* REQUIRED ACTION
Report back each line of the data that contains the word "Aprēķina".

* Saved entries
=== Begin Enclosure ===

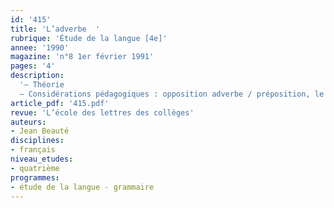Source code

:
 ```yaml
---
id: '415'
title: 'L’adverbe  '
rubrique: 'Étude de la langue [4e]'
annee: '1990'
magazine: 'n°8 1er février 1991'
pages: '4'
description: 
  '– Théorie
  – Considérations pédagogiques : opposition adverbe / préposition, le problème orthographique des adverbes en « -ment », l’équivalence adverbe en « -ment » / nom annoncé par la préposition, transformation verbe + adverbe en nom + adjectif, adverbe de phrase / adverbe de mot'
article_pdf: '415.pdf'
revue: 'L’école des lettres des collèges'
auteurs:
- Jean Beauté
disciplines:
- français
niveau_etudes:
- quatrième
programmes:
- étude de la langue - grammaire
---
```

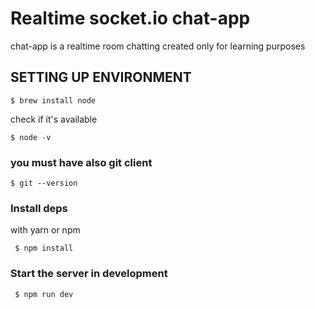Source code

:# Realtime socket.io chat-app

chat-app is a realtime room chatting created only for learning purposes

## SETTING UP ENVIRONMENT

```shell
$ brew install node
```

check if it's available

```shell
$ node -v
```

### you must have also git client

```shell
$ git --version
```

### Install deps

with yarn or npm

```shell
 $ npm install
```

### Start the server in development

```shell
 $ npm run dev
```

<!-- ### Heroku
The application is hosted on this dyno URL:
<a href="#"> https://mucyo-property-pro-lite.herokuapp.com/api/v2 </a> -->
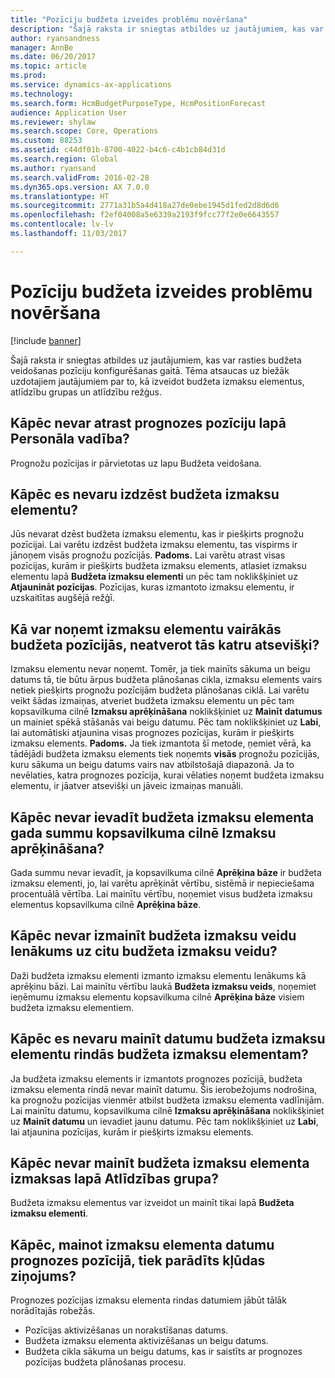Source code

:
 ```yaml
---
title: "Pozīciju budžeta izveides problēmu novēršana"
description: "Šajā raksta ir sniegtas atbildes uz jautājumiem, kas var rasties budžeta veidošanas pozīciju konfigurēšanas gaitā. Tēma atsaucas uz biežāk uzdotajiem jautājumiem par to, kā izveidot budžeta izmaksu elementus, atlīdzību grupas un atlīdzību režģus."
author: ryansandness
manager: AnnBe
ms.date: 06/20/2017
ms.topic: article
ms.prod: 
ms.service: dynamics-ax-applications
ms.technology: 
ms.search.form: HcmBudgetPurposeType, HcmPositionForecast
audience: Application User
ms.reviewer: shylaw
ms.search.scope: Core, Operations
ms.custom: 88253
ms.assetid: c44df01b-8700-4022-b4c6-c4b1cb84d31d
ms.search.region: Global
ms.author: ryansand
ms.search.validFrom: 2016-02-28
ms.dyn365.ops.version: AX 7.0.0
ms.translationtype: HT
ms.sourcegitcommit: 2771a31b5a4d418a27de0ebe1945d1fed2d8d6d6
ms.openlocfilehash: f2ef04008a5e6339a2193f9fcc77f2e0e6643557
ms.contentlocale: lv-lv
ms.lasthandoff: 11/03/2017

---
```


# <a name="position-budgeting-troubleshooting"></a>Pozīciju budžeta izveides problēmu novēršana

[!include [banner](../includes/banner.md)]

Šajā raksta ir sniegtas atbildes uz jautājumiem, kas var rasties budžeta veidošanas pozīciju konfigurēšanas gaitā. Tēma atsaucas uz biežāk uzdotajiem jautājumiem par to, kā izveidot budžeta izmaksu elementus, atlīdzību grupas un atlīdzību režģus. 

<a name="why-cant-i-find-the-forecast-position-page-in-human-resources"></a>Kāpēc nevar atrast prognozes pozīciju lapā Personāla vadība?
---------------------------------------------------------------

Prognožu pozīcijas ir pārvietotas uz lapu Budžeta veidošana.

## <a name="why-cant-i-delete-a-budget-cost-element"></a>Kāpēc es nevaru izdzēst budžeta izmaksu elementu?
Jūs nevarat dzēst budžeta izmaksu elementu, kas ir piešķirts prognožu pozīcijai. Lai varētu izdzēst budžeta izmaksu elementu, tas vispirms ir jānoņem visās prognožu pozīcijās. **Padoms.** Lai varētu atrast visas pozīcijas, kurām ir piešķirts budžeta izmaksu elements, atlasiet izmaksu elementu lapā **Budžeta izmaksu elementi** un pēc tam noklikšķiniet uz **Atjaunināt pozīcijas**. Pozīcijas, kuras izmantoto izmaksu elementu, ir uzskaitītas augšējā režģī.

## <a name="how-can-i-remove-a-cost-element-from-multiple-forecast-positions-without-opening-each-one"></a>Kā var noņemt izmaksu elementu vairākās budžeta pozīcijās, neatverot tās katru atsevišķi?
Izmaksu elementu nevar noņemt. Tomēr, ja tiek mainīts sākuma un beigu datums tā, tie būtu ārpus budžeta plānošanas cikla, izmaksu elements vairs netiek piešķirts prognožu pozīcijām budžeta plānošanas ciklā. Lai varētu veikt šādas izmaiņas, atveriet budžeta izmaksu elementu un pēc tam kopsavilkuma cilnē **Izmaksu aprēķināšana** noklikšķiniet uz **Mainīt datumus** un mainiet spēkā stāšanās vai beigu datumu. Pēc tam noklikšķiniet uz **Labi**, lai automātiski atjaunina visas prognozes pozīcijas, kurām ir piešķirts izmaksu elements. **Padoms.** Ja tiek izmantota šī metode, ņemiet vērā, ka tādējādi budžeta izmaksu elements tiek noņemts **visās** prognožu pozīcijās, kuru sākuma un beigu datums vairs nav atbilstošajā diapazonā. Ja to nevēlaties, katra prognozes pozīcija, kurai vēlaties noņemt budžeta izmaksu elementu, ir jāatver atsevišķi un jāveic izmaiņas manuāli.

## <a name="why-cant-i-enter-an-annual-amount-on-the-cost-calculation-fasttab-for-the-budget-cost-element"></a>Kāpēc nevar ievadīt budžeta izmaksu elementa gada summu kopsavilkuma cilnē Izmaksu aprēķināšana?
Gada summu nevar ievadīt, ja kopsavilkuma cilnē **Aprēķina bāze** ir budžeta izmaksu elementi, jo, lai varētu aprēķināt vērtību, sistēmā ir nepieciešama procentuālā vērtība. Lai mainītu vērtību, noņemiet visus budžeta izmaksu elementus kopsavilkuma cilnē **Aprēķina bāze**.

## <a name="why-cant-i-change-the-budget-cost-type-from-earning-to-another-budget-cost-type"></a>Kāpēc nevar izmainīt budžeta izmaksu veidu Ienākums uz citu budžeta izmaksu veidu?
Daži budžeta izmaksu elementi izmanto izmaksu elementu Ienākums kā aprēķinu bāzi. Lai mainītu vērtību laukā **Budžeta izmaksu veids**, noņemiet ieņēmumu izmaksu elementu kopsavilkuma cilnē **Aprēķina bāze** visiem budžeta izmaksu elementiem.

## <a name="why-cant-i-change-the-date-on-budget-cost-element-lines-for-a-budget-cost-element"></a>Kāpēc es nevaru mainīt datumu budžeta izmaksu elementu rindās budžeta izmaksu elementam?
Ja budžeta izmaksu elements ir izmantots prognozes pozīcijā, budžeta izmaksu elementa rindā nevar mainīt datumu. Šis ierobežojums nodrošina, ka prognožu pozīcijas vienmēr atbilst budžeta izmaksu elementa vadlīnijām. Lai mainītu datumu, kopsavilkuma cilnē **Izmaksu aprēķināšana** noklikšķiniet uz **Mainīt datumu** un ievadiet jaunu datumu. Pēc tam noklikšķiniet uz **Labi**, lai atjaunina pozīcijas, kurām ir piešķirts izmaksu elements.

## <a name="why-cant-i-change-the-costs-for-a-budget-cost-element-on-the-compensation-group-page"></a>Kāpēc nevar mainīt budžeta izmaksu elementa izmaksas lapā Atlīdzības grupa?
Budžeta izmaksu elementus var izveidot un mainīt tikai lapā **Budžeta izmaksu elementi**.

## <a name="why-do-i-receive-an-error-message-when-i-change-the-dates-for-a-cost-element-on-a-forecast-position"></a>Kāpēc, mainot izmaksu elementa datumu prognozes pozīcijā, tiek parādīts kļūdas ziņojums?
Prognozes pozīcijas izmaksu elementa rindas datumiem jābūt tālāk norādītajās robežās.

-   Pozīcijas aktivizēšanas un norakstīšanas datums.
-   Budžeta izmaksu elementa aktivizēšanas un beigu datums.
-   Budžeta cikla sākuma un beigu datums, kas ir saistīts ar prognozes pozīcijas budžeta plānošanas procesu.






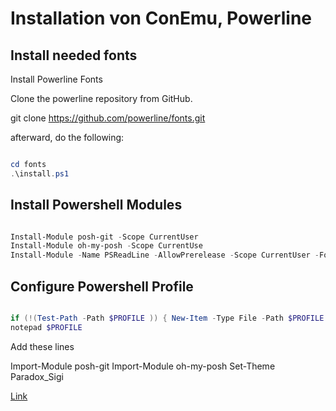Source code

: # Installation von ConEmu, Powerline

## Install needed fonts

Install Powerline Fonts

Clone the powerline repository from GitHub.

git clone https://github.com/powerline/fonts.git

afterward, do the following:

```powershell

cd fonts
.\install.ps1

```

## Install Powershell Modules

```powershell

Install-Module posh-git -Scope CurrentUser
Install-Module oh-my-posh -Scope CurrentUse
Install-Module -Name PSReadLine -AllowPrerelease -Scope CurrentUser -Force -SkipPublisherCheck

```

## Configure Powershell Profile

```Powershell

if (!(Test-Path -Path $PROFILE )) { New-Item -Type File -Path $PROFILE -Force }
notepad $PROFILE

```

Add these lines

Import-Module posh-git
Import-Module oh-my-posh
Set-Theme Paradox_Sigi

[Link](https://github.com/Jaykul/PowerLine/blob/acdb08698b71a40177c72c9d7aa4ee36c08f4c3d/README.md)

=== End Enclosure ===

* WRITTEN SOLUTION
Gada summu nevar ievadīt, ja kopsavilkuma cilnē **Aprēķina bāze** ir budžeta izmaksu elementi, jo, lai varētu aprēķināt vērtību, sistēmā ir nepieciešama procentuālā vērtība. Lai mainītu vērtību, noņemiet visus budžeta izmaksu elementus kopsavilkuma cilnē **Aprēķina bāze**.
Daži budžeta izmaksu elementi izmanto izmaksu elementu Ienākums kā aprēķinu bāzi. Lai mainītu vērtību laukā **Budžeta izmaksu veids**, noņemiet ieņēmumu izmaksu elementu kopsavilkuma cilnē **Aprēķina bāze** visiem budžeta izmaksu elementiem.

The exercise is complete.